Sanctions will not come immediately, with permanent council members Russia and China likely to resist U.S.-led efforts for a quick response. Negotiations over earlier Iran motions took weeks.
The U.S. ambassador to the United Nations, John Bolton, said Tuesday the United States still has not decided how it will respond once the Aug. 31 deadline expires. But he reiterated that Washington will seek sanctions if Iran disregards the resolution.
Even Moscow and Beijing, keen to offset U.S. influence, and have traditional economic and strategic ties with Tehran, are increasingly vexed at what world powers consider Iranian intransigence on enrichment, a process that can generate both nuclear energy and create the fissile core of warheads.
In another sign of Iran's willingness to confront the international community, a senior European government official said Tehran has not responded to a recent European Union offer on behalf of the five Security Council members plus Germany to discuss Tehran's terms for new nuclear talks. Such behavior will likely intensify Washington's push for sanctions.

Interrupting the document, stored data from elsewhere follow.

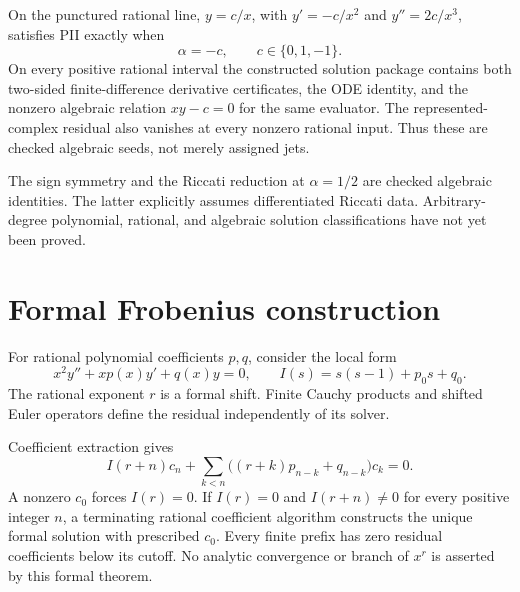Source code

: \begin{theorem}
\label{thm:painleve-simple-pole}
On the punctured rational line, $y=c/x$, with
$y'=-c/x^2$ and $y''=2c/x^3$, satisfies PII exactly when
\[
  \alpha=-c,\qquad c\in\{0,1,-1\}.
\]
On every positive rational interval the constructed solution package
contains both two-sided finite-difference derivative certificates, the ODE
identity, and the nonzero algebraic relation $xy-c=0$ for the same evaluator.
The represented-complex residual also vanishes at every nonzero rational
input. Thus these are checked algebraic seeds, not merely assigned jets.
\leanok
\end{theorem}

The sign symmetry and the Riccati reduction at $\alpha=1/2$ are checked
algebraic identities. The latter explicitly assumes differentiated Riccati
data. Arbitrary-degree polynomial, rational, and algebraic solution
classifications have not yet been proved.

\section{Formal Frobenius construction}

For rational polynomial coefficients $p,q$, consider the local form
\[
 x^2y''+xp(x)y'+q(x)y=0,\qquad I(s)=s(s-1)+p_0s+q_0.
\]
The rational exponent $r$ is a formal shift. Finite Cauchy products and
shifted Euler operators define the residual independently of its solver.

\begin{theorem}
\label{thm:frobenius-formal}
Coefficient extraction gives
\[
 I(r+n)c_n+\sum_{k<n}\bigl((r+k)p_{n-k}+q_{n-k}\bigr)c_k=0.
\]
A nonzero $c_0$ forces $I(r)=0$. If $I(r)=0$ and $I(r+n)\ne0$ for every
positive integer $n$, a terminating rational coefficient algorithm constructs
the unique formal solution with prescribed $c_0$. Every finite prefix has
zero residual coefficients below its cutoff. No analytic convergence or
branch of $x^r$ is asserted by this formal theorem.
\leanok
\end{theorem}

Earlier, Ahmadinejad urged European members of the council against resorting to sanctions, saying punishment would not dissuade his country from pursuing its disputed nuclear program.
"Sanctions cannot dissuade the Iranian nation from achieving our lofty goals of progress. So it's better for Europe to be independent (of the U.S.) in decision-making and to settle problems through negotiations," Ahmadinejad said Wednesday, according to state-run television.

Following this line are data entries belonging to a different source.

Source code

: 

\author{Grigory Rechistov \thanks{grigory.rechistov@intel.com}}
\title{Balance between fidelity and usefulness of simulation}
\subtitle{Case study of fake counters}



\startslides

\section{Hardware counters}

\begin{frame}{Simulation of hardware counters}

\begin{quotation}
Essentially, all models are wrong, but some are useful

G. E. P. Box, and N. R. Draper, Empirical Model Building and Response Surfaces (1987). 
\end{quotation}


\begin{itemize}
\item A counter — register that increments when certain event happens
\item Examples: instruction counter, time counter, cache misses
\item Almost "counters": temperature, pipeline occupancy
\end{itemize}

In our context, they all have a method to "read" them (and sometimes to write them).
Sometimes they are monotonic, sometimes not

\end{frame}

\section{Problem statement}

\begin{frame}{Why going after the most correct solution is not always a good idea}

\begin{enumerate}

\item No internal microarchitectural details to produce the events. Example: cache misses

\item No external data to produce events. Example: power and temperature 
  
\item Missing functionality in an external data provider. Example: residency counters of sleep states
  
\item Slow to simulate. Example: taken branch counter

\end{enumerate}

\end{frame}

Inspectors for the Vienna-based IAEA remained in Iran on Wednesday as they continued gathering information for Thursday's restricted report. A senior U.N. official said Iranian centrifuges were enriching small quantities of uranium gas as late as Tuesday.
Iran insists it has a right to enrich for what it says is a future nuclear power program. There is increasing concern, however, that Tehran could enrich material to the level required for weapons.

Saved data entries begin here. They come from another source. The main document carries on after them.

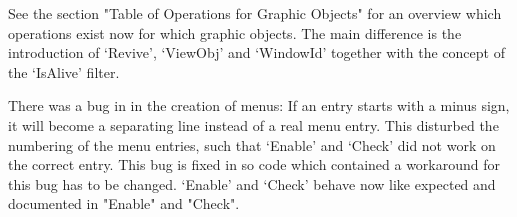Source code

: See the section "Table of Operations for Graphic Objects" for an overview
which operations exist now for which graphic objects. The main difference
is the introduction of `Revive', `ViewObj' and `WindowId' together with the 
concept of the `IsAlive' filter.

There was a bug in {} in the creation of menus: If an entry starts
with a minus sign, it will become a separating line instead of a real menu
entry. This disturbed the numbering of the menu entries, such that `Enable' 
and `Check' did not work on the correct entry. This bug is fixed in
{} so code which contained a workaround for this bug has to be
changed. `Enable' and `Check' behave now like expected and documented in
"Enable" and "Check".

Echoing widespread suspicions, German Foreign Minister Frank-Walter Steinmeier expressed concern that Iran may be pursuing nuclear weapons, in remarks published Thursday.
"At the moment, Iran has no use whatsoever for enriched uranium -- unless it is planning to build the bomb. And we must prevent an Iran nuclear bomb," Steinmeier was quoted as saying in the Bild daily.
Steinmeier said the Security Council could impose "restrictions" on Iran if it doesn't comply with U.N. demands, but offered no details of what they could look like.
Outlining other details in the IAEA report that the U.S. and its allies will likely seize on, diplomats said the four to five-page document will confirm:
-- that IAEA inspectors were recently barred from inspecting a vast underground facility at Natanz being built to house up to 54,000 centrifuges that spin uranium gas into enriched material. While Tehran's centrifuge program is hamstrung by technical problems, The Washington-based Institute for Science and International Security has suggested that -- if it were interested in producing bombs -- Iran could create a basic small plant of 1,500 centrifuges, to make enough bomb fuel for one weapon within three years.
-- that for now, Iran's largest known enrichment capabilities consist of 164 centrifuges connected in series at its surface pilot plant at Natanz which has been used to turn out small quantities of low-enriched uranium. But the report will reveal new details of the country's centrifuge program, including confirmation from Iranian nuclear negotiator Ali Larijani that scientists are doing computer-based research on a more advanced type of centrifuge that works faster and turn out larger quantities of enriched uranium.
The report also focus on lack of progress in investigating suspicious findings, including diagrams showing how to mold fissile uranium into the shape of warheads because of Iran's refusal to provide more information, they said.